**REQUIREMENT:**
Count every line in the entries that contains "trackingLogRcp". Report that count alone.

Dataset excerpts
[Start of section]

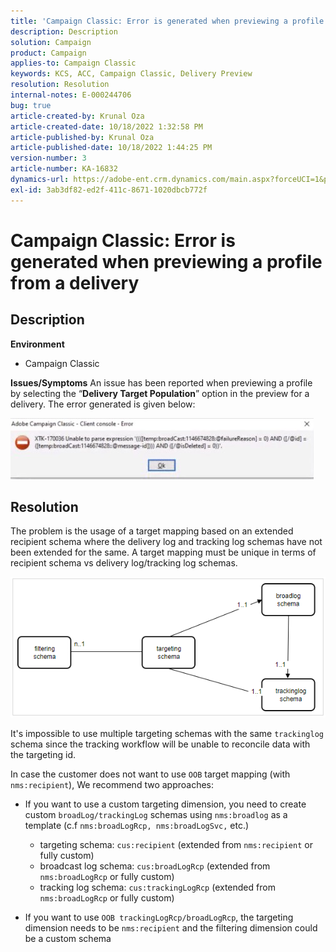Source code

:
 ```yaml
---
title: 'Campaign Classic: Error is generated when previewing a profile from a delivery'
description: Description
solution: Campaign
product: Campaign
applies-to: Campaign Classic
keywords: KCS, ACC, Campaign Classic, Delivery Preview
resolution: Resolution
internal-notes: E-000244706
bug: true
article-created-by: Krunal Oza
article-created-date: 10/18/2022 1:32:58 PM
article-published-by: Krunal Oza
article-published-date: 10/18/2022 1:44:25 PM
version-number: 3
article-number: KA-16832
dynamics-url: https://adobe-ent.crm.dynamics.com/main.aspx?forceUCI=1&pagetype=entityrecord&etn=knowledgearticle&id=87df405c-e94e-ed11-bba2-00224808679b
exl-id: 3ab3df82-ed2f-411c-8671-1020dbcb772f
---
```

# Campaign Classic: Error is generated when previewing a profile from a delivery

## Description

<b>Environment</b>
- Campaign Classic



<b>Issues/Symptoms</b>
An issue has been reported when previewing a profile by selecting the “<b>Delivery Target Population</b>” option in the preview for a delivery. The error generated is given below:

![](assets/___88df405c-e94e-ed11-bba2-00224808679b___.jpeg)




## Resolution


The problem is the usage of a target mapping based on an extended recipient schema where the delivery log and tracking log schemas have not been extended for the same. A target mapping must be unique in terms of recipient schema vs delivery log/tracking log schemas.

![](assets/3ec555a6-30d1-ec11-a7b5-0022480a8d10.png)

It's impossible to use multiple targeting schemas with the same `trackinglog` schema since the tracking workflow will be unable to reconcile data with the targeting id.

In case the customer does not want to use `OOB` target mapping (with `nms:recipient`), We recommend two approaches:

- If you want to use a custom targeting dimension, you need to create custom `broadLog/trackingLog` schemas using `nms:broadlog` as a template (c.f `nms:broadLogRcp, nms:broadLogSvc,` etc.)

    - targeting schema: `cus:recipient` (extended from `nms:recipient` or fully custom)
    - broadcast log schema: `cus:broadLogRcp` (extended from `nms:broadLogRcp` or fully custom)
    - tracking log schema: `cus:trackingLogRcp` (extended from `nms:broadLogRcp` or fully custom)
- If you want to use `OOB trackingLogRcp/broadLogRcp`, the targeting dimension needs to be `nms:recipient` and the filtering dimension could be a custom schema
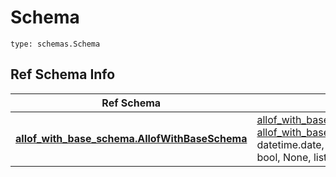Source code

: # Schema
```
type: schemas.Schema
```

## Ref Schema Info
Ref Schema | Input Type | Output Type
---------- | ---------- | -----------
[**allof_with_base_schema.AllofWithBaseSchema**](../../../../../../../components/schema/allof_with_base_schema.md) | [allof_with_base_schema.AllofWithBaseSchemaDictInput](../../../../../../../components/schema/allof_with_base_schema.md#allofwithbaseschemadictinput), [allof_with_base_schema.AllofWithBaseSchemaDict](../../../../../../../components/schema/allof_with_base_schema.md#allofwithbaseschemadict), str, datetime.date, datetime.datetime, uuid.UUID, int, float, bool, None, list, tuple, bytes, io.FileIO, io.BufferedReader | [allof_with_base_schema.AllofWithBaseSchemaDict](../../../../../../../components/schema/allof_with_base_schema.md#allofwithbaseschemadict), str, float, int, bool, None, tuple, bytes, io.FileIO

[End of section]
[Start of section]

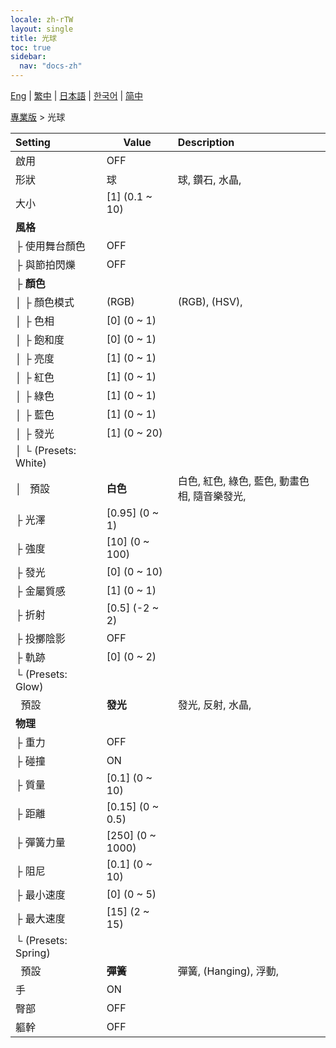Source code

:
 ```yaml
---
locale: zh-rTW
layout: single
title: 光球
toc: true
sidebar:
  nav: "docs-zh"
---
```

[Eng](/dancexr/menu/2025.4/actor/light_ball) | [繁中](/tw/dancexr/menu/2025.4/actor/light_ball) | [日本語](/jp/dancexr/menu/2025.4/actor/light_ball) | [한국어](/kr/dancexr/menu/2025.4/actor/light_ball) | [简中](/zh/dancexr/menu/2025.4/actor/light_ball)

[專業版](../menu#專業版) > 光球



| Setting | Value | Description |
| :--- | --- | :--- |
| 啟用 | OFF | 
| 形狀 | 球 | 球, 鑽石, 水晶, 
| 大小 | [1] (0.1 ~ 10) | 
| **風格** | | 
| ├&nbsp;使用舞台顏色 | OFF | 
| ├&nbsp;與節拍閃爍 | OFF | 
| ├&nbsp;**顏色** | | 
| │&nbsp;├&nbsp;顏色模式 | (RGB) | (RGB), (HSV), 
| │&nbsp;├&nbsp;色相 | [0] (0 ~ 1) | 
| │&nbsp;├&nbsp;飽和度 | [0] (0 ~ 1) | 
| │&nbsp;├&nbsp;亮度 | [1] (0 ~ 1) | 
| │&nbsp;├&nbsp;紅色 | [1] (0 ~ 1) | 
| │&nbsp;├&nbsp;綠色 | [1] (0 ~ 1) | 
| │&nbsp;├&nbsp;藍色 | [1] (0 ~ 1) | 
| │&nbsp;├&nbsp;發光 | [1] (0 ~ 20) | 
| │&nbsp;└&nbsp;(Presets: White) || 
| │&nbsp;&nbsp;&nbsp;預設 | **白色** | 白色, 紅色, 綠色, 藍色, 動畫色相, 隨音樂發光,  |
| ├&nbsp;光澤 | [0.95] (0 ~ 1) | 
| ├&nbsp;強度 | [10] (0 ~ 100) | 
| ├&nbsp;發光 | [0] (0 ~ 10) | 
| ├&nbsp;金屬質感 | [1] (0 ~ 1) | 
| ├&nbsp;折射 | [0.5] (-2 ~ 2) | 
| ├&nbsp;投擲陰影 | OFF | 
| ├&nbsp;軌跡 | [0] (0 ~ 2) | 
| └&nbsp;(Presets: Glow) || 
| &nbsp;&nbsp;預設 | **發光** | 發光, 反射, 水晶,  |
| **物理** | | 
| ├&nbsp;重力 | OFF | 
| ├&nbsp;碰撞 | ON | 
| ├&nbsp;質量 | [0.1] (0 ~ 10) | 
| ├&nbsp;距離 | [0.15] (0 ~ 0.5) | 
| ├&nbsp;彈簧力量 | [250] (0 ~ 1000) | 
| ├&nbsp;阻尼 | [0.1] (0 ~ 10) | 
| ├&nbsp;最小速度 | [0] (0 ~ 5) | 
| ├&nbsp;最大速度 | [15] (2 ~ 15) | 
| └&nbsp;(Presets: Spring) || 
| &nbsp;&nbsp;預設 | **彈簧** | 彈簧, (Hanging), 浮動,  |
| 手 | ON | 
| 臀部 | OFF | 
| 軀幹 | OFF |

[End of section]

**EXERCISE ANSWER:**
2